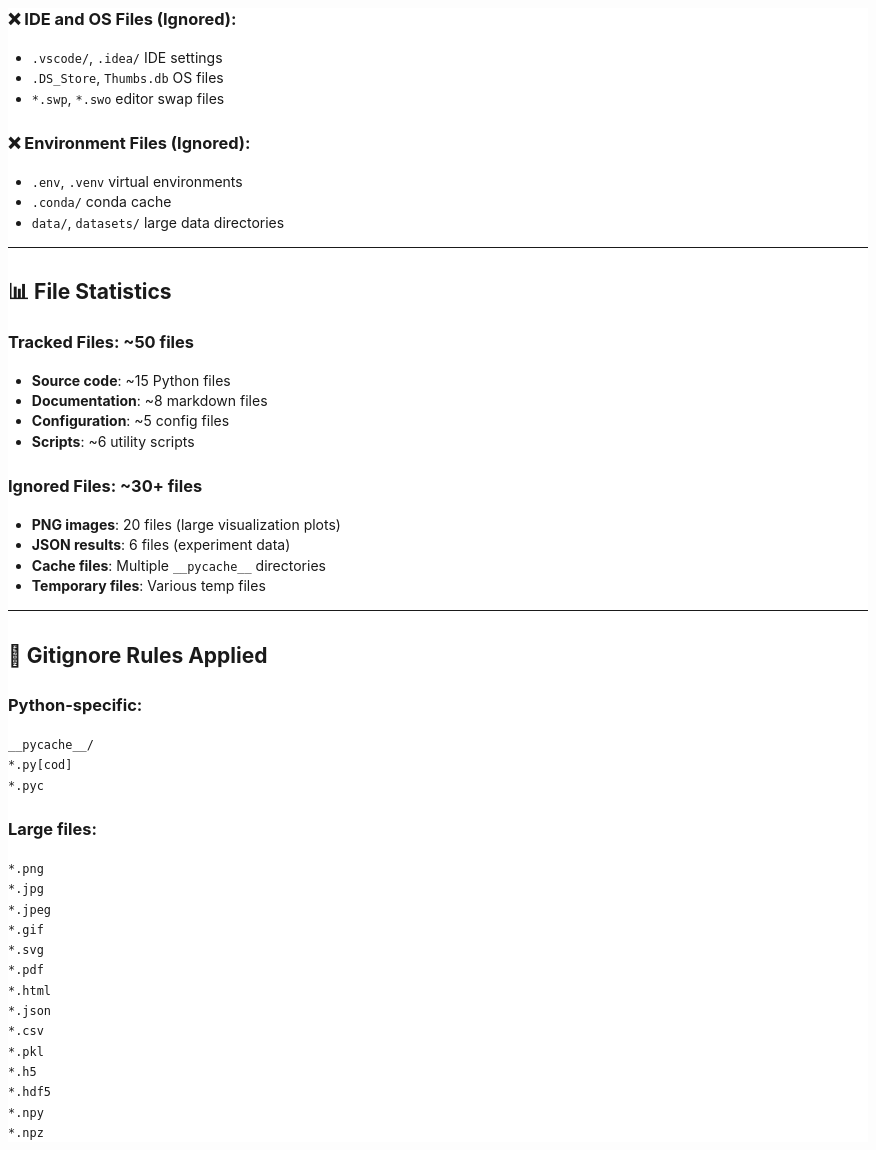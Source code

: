 ### **❌ IDE and OS Files** (Ignored):
- `.vscode/`, `.idea/` IDE settings
- `.DS_Store`, `Thumbs.db` OS files
- `*.swp`, `*.swo` editor swap files

### **❌ Environment Files** (Ignored):
- `.env`, `.venv` virtual environments
- `.conda/` conda cache
- `data/`, `datasets/` large data directories

---

## 📊 **File Statistics**

### **Tracked Files**: ~50 files
- **Source code**: ~15 Python files
- **Documentation**: ~8 markdown files
- **Configuration**: ~5 config files
- **Scripts**: ~6 utility scripts

### **Ignored Files**: ~30+ files
- **PNG images**: 20 files (large visualization plots)
- **JSON results**: 6 files (experiment data)
- **Cache files**: Multiple `__pycache__` directories
- **Temporary files**: Various temp files

---

## 🔧 **Gitignore Rules Applied**

### **Python-specific**:
```gitignore
__pycache__/
*.py[cod]
*.pyc
```

### **Large files**:
```gitignore
*.png
*.jpg
*.jpeg
*.gif
*.svg
*.pdf
*.html
*.json
*.csv
*.pkl
*.h5
*.hdf5
*.npy
*.npz
```
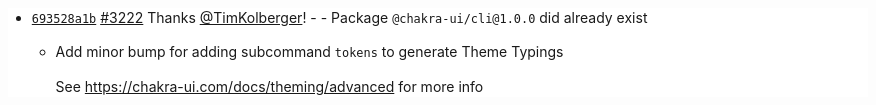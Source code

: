 - [`693528a1b`](https://github.com/chakra-ui/chakra-ui/commit/693528a1b73af2eeb462371a61ff2957c6f65810)
  [#3222](https://github.com/chakra-ui/chakra-ui/pull/3222) Thanks
  [@TimKolberger](https://github.com/TimKolberger)! - - Package
  `@chakra-ui/cli@1.0.0` did already exist
  - Add minor bump for adding subcommand `tokens` to generate Theme Typings

    See https://chakra-ui.com/docs/theming/advanced for more info
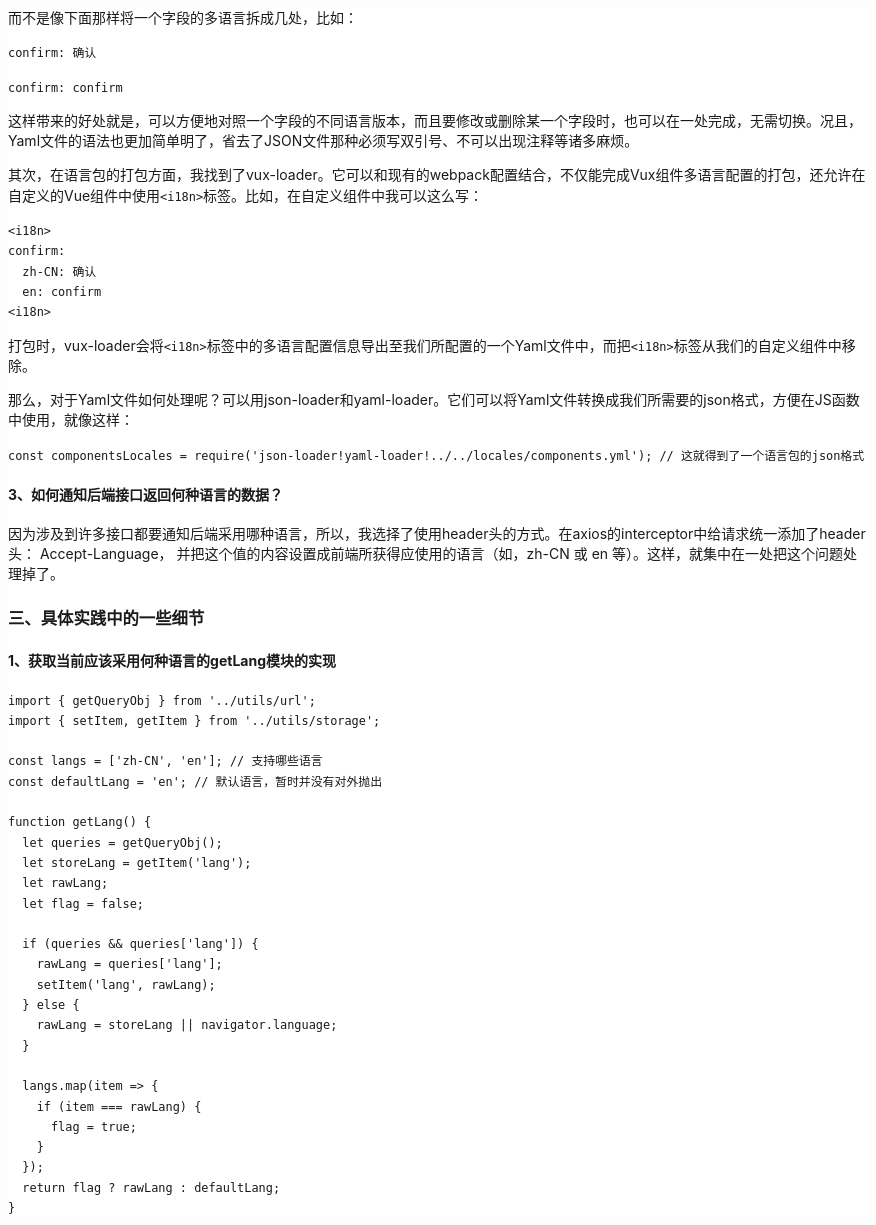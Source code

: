 而不是像下面那样将一个字段的多语言拆成几处，比如：

```
confirm: 确认
```

```
confirm: confirm
```

这样带来的好处就是，可以方便地对照一个字段的不同语言版本，而且要修改或删除某一个字段时，也可以在一处完成，无需切换。况且，Yaml文件的语法也更加简单明了，省去了JSON文件那种必须写双引号、不可以出现注释等诸多麻烦。

其次，在语言包的打包方面，我找到了vux-loader。它可以和现有的webpack配置结合，不仅能完成Vux组件多语言配置的打包，还允许在自定义的Vue组件中使用`<i18n>`标签。比如，在自定义组件中我可以这么写：

```
<i18n>
confirm: 
  zh-CN: 确认
  en: confirm
<i18n>
```

打包时，vux-loader会将`<i18n>`标签中的多语言配置信息导出至我们所配置的一个Yaml文件中，而把`<i18n>`标签从我们的自定义组件中移除。

那么，对于Yaml文件如何处理呢？可以用json-loader和yaml-loader。它们可以将Yaml文件转换成我们所需要的json格式，方便在JS函数中使用，就像这样：

```
const componentsLocales = require('json-loader!yaml-loader!../../locales/components.yml'); // 这就得到了一个语言包的json格式
```

#### 3、如何通知后端接口返回何种语言的数据？

因为涉及到许多接口都要通知后端采用哪种语言，所以，我选择了使用header头的方式。在axios的interceptor中给请求统一添加了header头： Accept-Language， 并把这个值的内容设置成前端所获得应使用的语言（如，zh-CN 或 en 等）。这样，就集中在一处把这个问题处理掉了。

### 三、具体实践中的一些细节

#### 1、获取当前应该采用何种语言的getLang模块的实现

```
import { getQueryObj } from '../utils/url';
import { setItem, getItem } from '../utils/storage';

const langs = ['zh-CN', 'en']; // 支持哪些语言
const defaultLang = 'en'; // 默认语言，暂时并没有对外抛出

function getLang() {
  let queries = getQueryObj();
  let storeLang = getItem('lang');
  let rawLang;
  let flag = false;

  if (queries && queries['lang']) {
    rawLang = queries['lang'];
    setItem('lang', rawLang);
  } else {
    rawLang = storeLang || navigator.language;
  }

  langs.map(item => {
    if (item === rawLang) {
      flag = true;
    }
  });
  return flag ? rawLang : defaultLang;
}

```
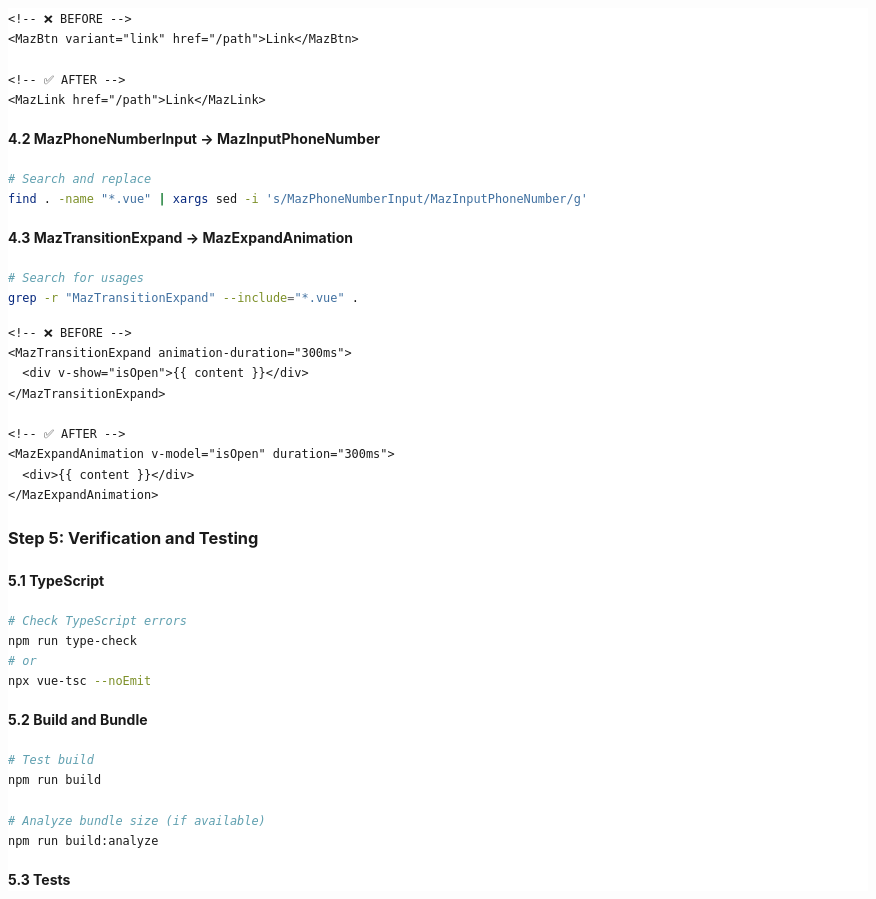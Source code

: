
 ```vue
<!-- ❌ BEFORE -->
<MazBtn variant="link" href="/path">Link</MazBtn>

<!-- ✅ AFTER -->
<MazLink href="/path">Link</MazLink>
```

#### 4.2 MazPhoneNumberInput → MazInputPhoneNumber

```bash
# Search and replace
find . -name "*.vue" | xargs sed -i 's/MazPhoneNumberInput/MazInputPhoneNumber/g'
```

#### 4.3 MazTransitionExpand → MazExpandAnimation

```bash
# Search for usages
grep -r "MazTransitionExpand" --include="*.vue" .
```

```vue
<!-- ❌ BEFORE -->
<MazTransitionExpand animation-duration="300ms">
  <div v-show="isOpen">{{ content }}</div>
</MazTransitionExpand>

<!-- ✅ AFTER -->
<MazExpandAnimation v-model="isOpen" duration="300ms">
  <div>{{ content }}</div>
</MazExpandAnimation>
```

### Step 5: Verification and Testing

#### 5.1 TypeScript

```bash
# Check TypeScript errors
npm run type-check
# or
npx vue-tsc --noEmit
```

#### 5.2 Build and Bundle

```bash
# Test build
npm run build

# Analyze bundle size (if available)
npm run build:analyze
```

#### 5.3 Tests
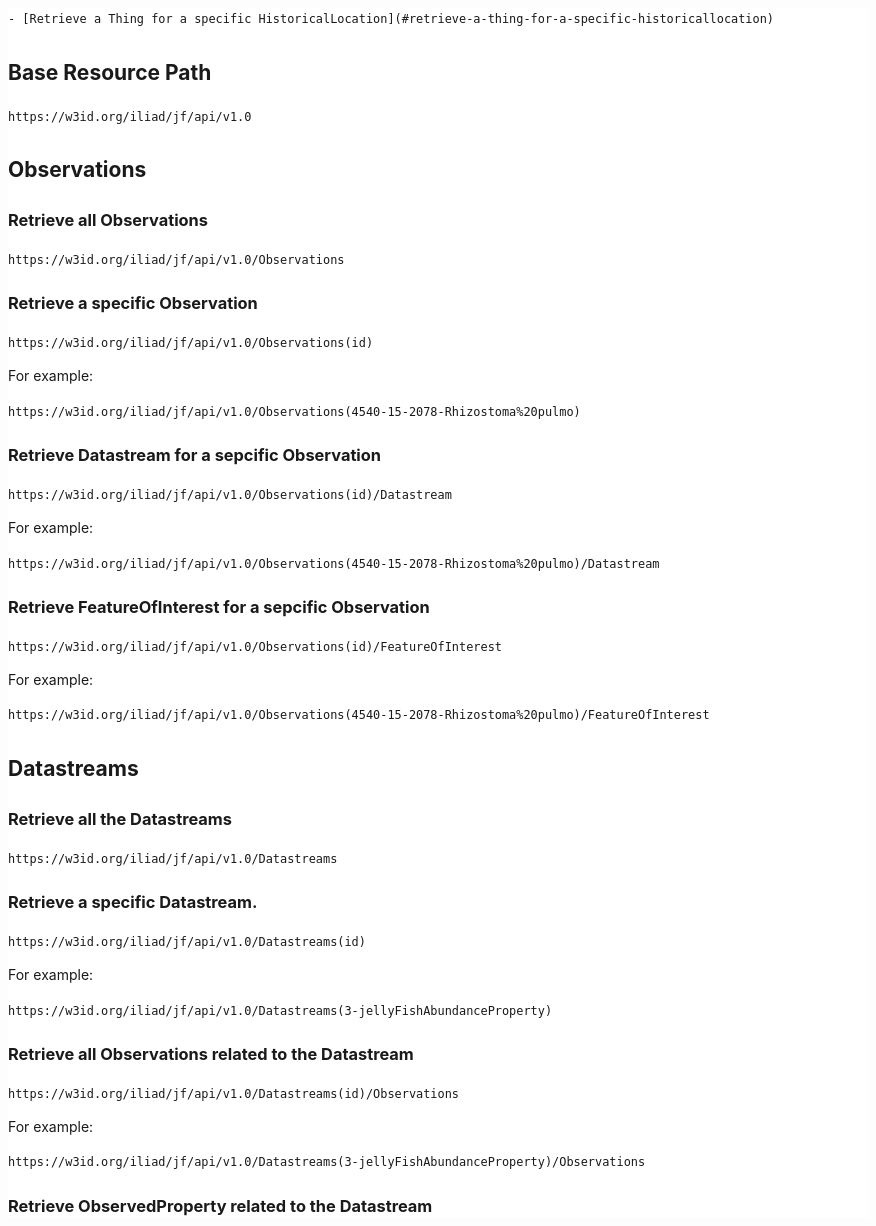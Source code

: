     - [Retrieve a Thing for a specific HistoricalLocation](#retrieve-a-thing-for-a-specific-historicallocation)


## Base Resource Path
```
https://w3id.org/iliad/jf/api/v1.0
```
## Observations
### Retrieve all Observations
```
https://w3id.org/iliad/jf/api/v1.0/Observations
```
### Retrieve a specific Observation
```
https://w3id.org/iliad/jf/api/v1.0/Observations(id)
```
For example:
```
https://w3id.org/iliad/jf/api/v1.0/Observations(4540-15-2078-Rhizostoma%20pulmo)
```
### Retrieve Datastream for a sepcific Observation
```
https://w3id.org/iliad/jf/api/v1.0/Observations(id)/Datastream
```
For example:
```
https://w3id.org/iliad/jf/api/v1.0/Observations(4540-15-2078-Rhizostoma%20pulmo)/Datastream
```
### Retrieve FeatureOfInterest for a sepcific Observation
```
https://w3id.org/iliad/jf/api/v1.0/Observations(id)/FeatureOfInterest
```
For example:
```
https://w3id.org/iliad/jf/api/v1.0/Observations(4540-15-2078-Rhizostoma%20pulmo)/FeatureOfInterest
```

## Datastreams
### Retrieve all the Datastreams
```
https://w3id.org/iliad/jf/api/v1.0/Datastreams
```
### Retrieve a specific Datastream.
```
https://w3id.org/iliad/jf/api/v1.0/Datastreams(id)
```
For example:
```
https://w3id.org/iliad/jf/api/v1.0/Datastreams(3-jellyFishAbundanceProperty)
```
### Retrieve all Observations related to the Datastream
```
https://w3id.org/iliad/jf/api/v1.0/Datastreams(id)/Observations
```
For example:
```
https://w3id.org/iliad/jf/api/v1.0/Datastreams(3-jellyFishAbundanceProperty)/Observations
```
### Retrieve ObservedProperty related to the Datastream
```
```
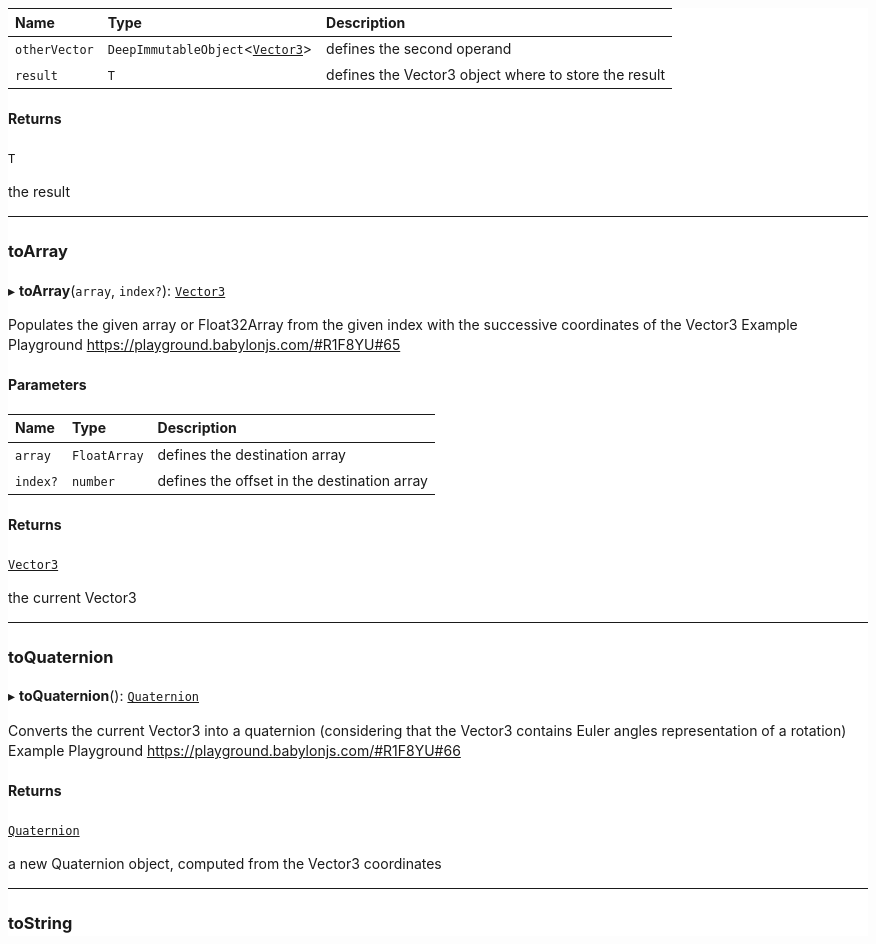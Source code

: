 | Name | Type | Description |
| :------ | :------ | :------ |
| `otherVector` | `DeepImmutableObject`\<[`Vector3`](Vector3.md)\> | defines the second operand |
| `result` | `T` | defines the Vector3 object where to store the result |

#### Returns

`T`

the result

___

### toArray

▸ **toArray**(`array`, `index?`): [`Vector3`](Vector3.md)

Populates the given array or Float32Array from the given index with the successive coordinates of the Vector3
Example Playground https://playground.babylonjs.com/#R1F8YU#65

#### Parameters

| Name | Type | Description |
| :------ | :------ | :------ |
| `array` | `FloatArray` | defines the destination array |
| `index?` | `number` | defines the offset in the destination array |

#### Returns

[`Vector3`](Vector3.md)

the current Vector3

___

### toQuaternion

▸ **toQuaternion**(): [`Quaternion`](Quaternion.md)

Converts the current Vector3 into a quaternion (considering that the Vector3 contains Euler angles representation of a rotation)
Example Playground https://playground.babylonjs.com/#R1F8YU#66

#### Returns

[`Quaternion`](Quaternion.md)

a new Quaternion object, computed from the Vector3 coordinates

___

### toString
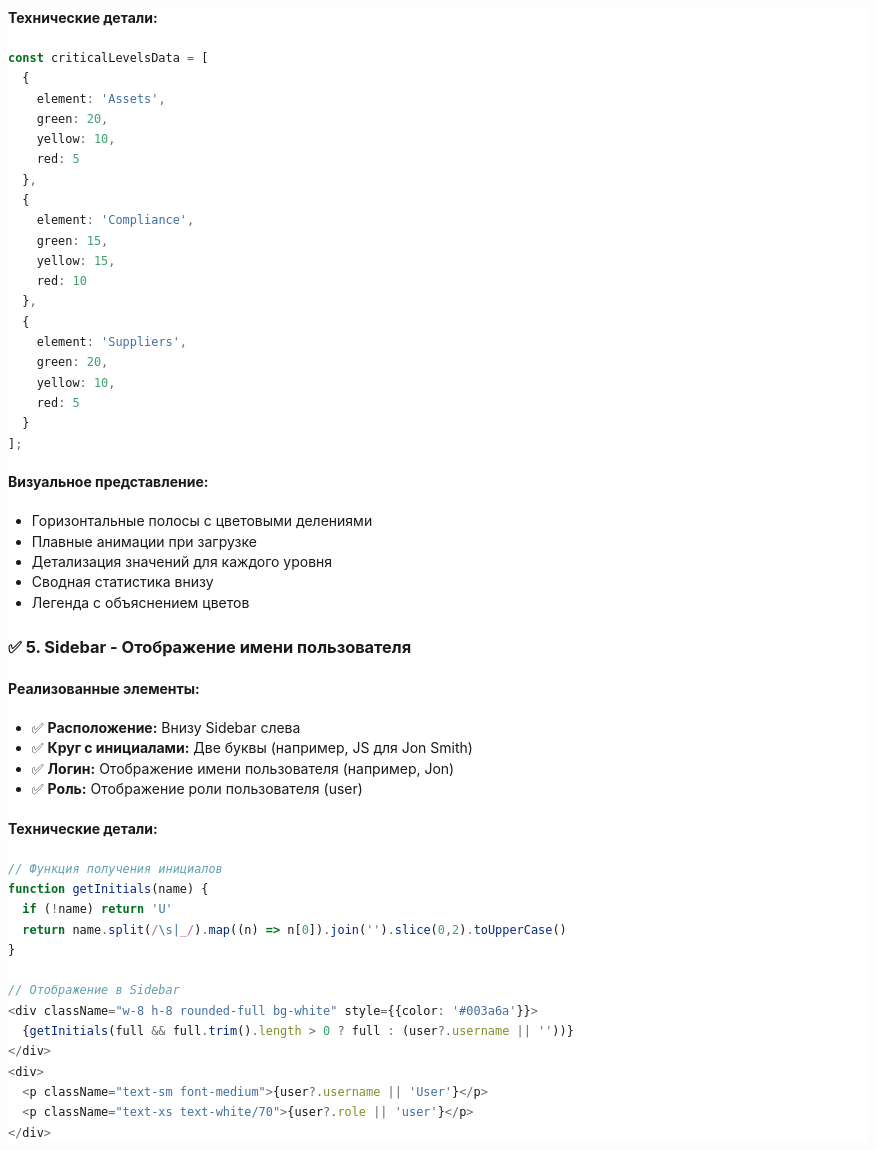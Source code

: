 #### **Технические детали:**
```typescript
const criticalLevelsData = [
  {
    element: 'Assets',
    green: 20,
    yellow: 10,
    red: 5
  },
  {
    element: 'Compliance',
    green: 15,
    yellow: 15,
    red: 10
  },
  {
    element: 'Suppliers',
    green: 20,
    yellow: 10,
    red: 5
  }
];
```

#### **Визуальное представление:**
- Горизонтальные полосы с цветовыми делениями
- Плавные анимации при загрузке
- Детализация значений для каждого уровня
- Сводная статистика внизу
- Легенда с объяснением цветов

### ✅ **5. Sidebar - Отображение имени пользователя**

#### **Реализованные элементы:**
- ✅ **Расположение:** Внизу Sidebar слева
- ✅ **Круг с инициалами:** Две буквы (например, JS для Jon Smith)
- ✅ **Логин:** Отображение имени пользователя (например, Jon)
- ✅ **Роль:** Отображение роли пользователя (user)

#### **Технические детали:**
```typescript
// Функция получения инициалов
function getInitials(name) {
  if (!name) return 'U'
  return name.split(/\s|_/).map((n) => n[0]).join('').slice(0,2).toUpperCase()
}

// Отображение в Sidebar
<div className="w-8 h-8 rounded-full bg-white" style={{color: '#003a6a'}}>
  {getInitials(full && full.trim().length > 0 ? full : (user?.username || ''))}
</div>
<div>
  <p className="text-sm font-medium">{user?.username || 'User'}</p>
  <p className="text-xs text-white/70">{user?.role || 'user'}</p>
</div>
```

*****

» Exercise
Return every line from the one holding "- ✅ **Расположение:** Внизу Sidebar слева" through the end of the data, exactly as it appears, with both ends kept and nothing else.

» Expected answer
- ✅ **Расположение:** Внизу Sidebar слева
- ✅ **Круг с инициалами:** Две буквы (например, JS для Jon Smith)
- ✅ **Логин:** Отображение имени пользователя (например, Jon)
- ✅ **Роль:** Отображение роли пользователя (user)

#### **Технические детали:**
```typescript
// Функция получения инициалов
function getInitials(name) {
  if (!name) return 'U'
  return name.split(/\s|_/).map((n) => n[0]).join('').slice(0,2).toUpperCase()
}

// Отображение в Sidebar
<div className="w-8 h-8 rounded-full bg-white" style={{color: '#003a6a'}}>
  {getInitials(full && full.trim().length > 0 ? full : (user?.username || ''))}
</div>
<div>
  <p className="text-sm font-medium">{user?.username || 'User'}</p>
  <p className="text-xs text-white/70">{user?.role || 'user'}</p>
</div>
```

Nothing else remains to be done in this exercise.